Input
To get perfectly smooth movement and camera, it is mandatory to apply input signal correctly. Following sections focus on camera look rotation based on data received from mouse device.
Getting Input
The mouse delta is obtained using:
UnityEngine.Input.GetAxis("Mouse X")
UnityEngine.Input.GetAxisRaw("Mouse X")
UnityEngine.InputSystem.Mouse.current.delta.ReadValue()
All methods above return position delta polled from mouse without any post-processing. Depending on mouse polling rate (common is 125Hz, gaming mouses usually 1000Hz), you get these values for Mouse X
when moving with the mouse:
As you can see, each case produces different results. In almost all cases propagation directly to camera rotation results in looking not being smooth.
Smoothing
To get perfectly smooth look, there are 2 possible solutions:
- Mouse polling, engine update rate and monitor refresh rate must be aligned - for example 360Hz mouse polling, 360 FPS engine update rate, 360Hz monitor refresh rate. Not realistic.
- Input smoothing - gives almost perfectly smooth results (the difference is noticeable also on high-end gaming setup) at the cost of increased input lag by few milliseconds.
The KCC provides utility script Vector2Accumulator
. Following code shows its usage to calculate smooth mouse position delta from values in last 20 milliseconds.
C#
public class PlayerInput : MonoBehaviour
{
// Creates an accumulator with 20ms smoothing window.

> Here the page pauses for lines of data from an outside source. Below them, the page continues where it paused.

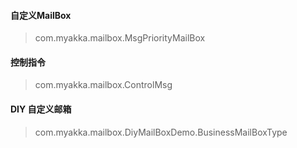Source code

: #### 自定义MailBox
> com.myakka.mailbox.MsgPriorityMailBox

#### 控制指令
> com.myakka.mailbox.ControlMsg

#### DIY 自定义邮箱
> com.myakka.mailbox.DiyMailBoxDemo.BusinessMailBoxType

private Vector2Accumulator _lookRotationAccumulator = new Vector2Accumulator(0.02f, true);
private void Update()
{
Vector2 mouseDelta = Mouse.current.delta.ReadValue();
_lookRotationAccumulator.Accumulate(mouseDelta);
}
private void PollInput(CallbackPollInput callback)
{
Quantum.Input input = new Quantum.Input();
// 1. Option - consume whole smoothed mouse delta which is aligned to render time.
// input.LookRotationDelta = _lookRotationAccumulator.Consume();
// 2. Option (better) - consume smoothed mouse delta which is aligned to Quantum frame time.
// This variant ensures smooth interpolation when look rotation propagates to transform.
input.LookRotationDelta = _lookRotationAccumulator.ConsumeFrameAligned(callback.Game);
callback.SetInput(input, DeterministicInputFlags.Repeatable);
}
}
Following images show mouse delta being propagated to accumulated look rotation (roughly 90°) with various mouse polling rates, engine update rates and smoothing windows:
Purple
- No smoothing applied.Cyan
- 10ms smoothing window.Green
- 20ms smoothing window.Yellow
- 30ms smoothing window.Blue
- 40ms smoothing window.
Generally for regular users with 125Hz mouse a 10-20ms smoothing window is a good balance between gain in smoothness and loss in responsivity.
For users with proper gaming hardware (500+Hz mouse, 120+Hz monitor) reaching high engine update rates 3-5ms smoothing window is recommended + option to disable smoothing completely.
Following image shows a detail of look rotation after accumulation of 90°.
You can see that applying smoothing adds 30-50% of smoothing window length to input lag (+3.6ms input lag using 10ms smoothing window).